Both, with different roles. The manager handles goal-setting, feedback, and organizational context. The technical buddy — ideally a senior ML engineer — handles day-to-day technical questions, code review, experiment review, and informal knowledge transfer. The buddy system is particularly important for ML hires because much of the relevant knowledge (why certain modeling decisions were made, what has been tried and failed, how the evaluation framework was designed) is not documented anywhere and lives only with people who have been working on the system.
What are the signs that ML onboarding is going wrong?
Three clear signals: the engineer is still in environment setup or waiting on data access after two weeks; the engineer's first 30-day check-in cannot identify a specific project they will own in days 31–60; and the engineer is not asking questions. The last signal is counterintuitive but important — new ML hires who do not ask questions are either too cautious to surface confusion, or they are not engaged enough to be curious. Either is a problem that needs to be addressed directly, not left to resolve itself.
How do you structure the first owned project for a new ML engineer?
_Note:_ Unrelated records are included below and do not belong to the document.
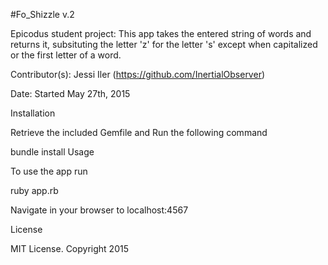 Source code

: #Fo_Shizzle v.2

Epicodus student project:
This app takes the entered string of words and returns it, subsituting the letter 'z' for the letter 's' except when capitalized or the first letter of a word. 

Contributor(s):
Jessi Iler (https://github.com/InertialObserver)

Date: Started May 27th, 2015

Installation

Retrieve the included Gemfile and Run the following command

bundle install
Usage

To use the app run

ruby app.rb

Navigate in your browser to localhost:4567

License

MIT License. Copyright 2015
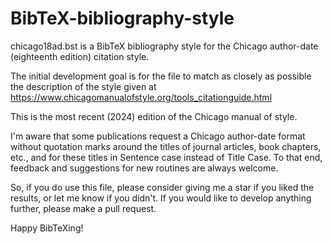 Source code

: # BibTeX-bibliography-style

chicago18ad.bst is a BibTeX bibliography style for the Chicago author-date (eighteenth edition) citation style.

The initial development goal is for the file to match as closely as possible the description of the style given at 
https://www.chicagomanualofstyle.org/tools_citationguide.html

This is the most recent (2024) edition of the Chicago manual of style.

I'm aware that some publications request a Chicago author-date format without quotation marks around the titles of journal articles, book chapters, etc., and for these titles in Sentence case instead of Title Case. To that end, feedback and suggestions for new routines are always welcome.

So, if you do use this file, please consider giving me a star if you liked the results, or let me know if you didn't. If you would like to develop anything further, please make a pull request.

Happy BibTeXing!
The best first owned project is an improvement to something that already exists — a specific metric improvement on an existing model, a refactor of a pipeline component, an improvement to evaluation coverage. It should be scoped to be completable in 4–6 weeks, have a clear definition of done, require understanding the existing codebase, and involve the engineer in the full cycle: understanding the problem, implementing the change, reviewing results, and deploying. Avoid assigning greenfield work in the first 60 days — the engineer does not yet have enough context about constraints, priorities, and team standards to make good architectural decisions on a blank canvas.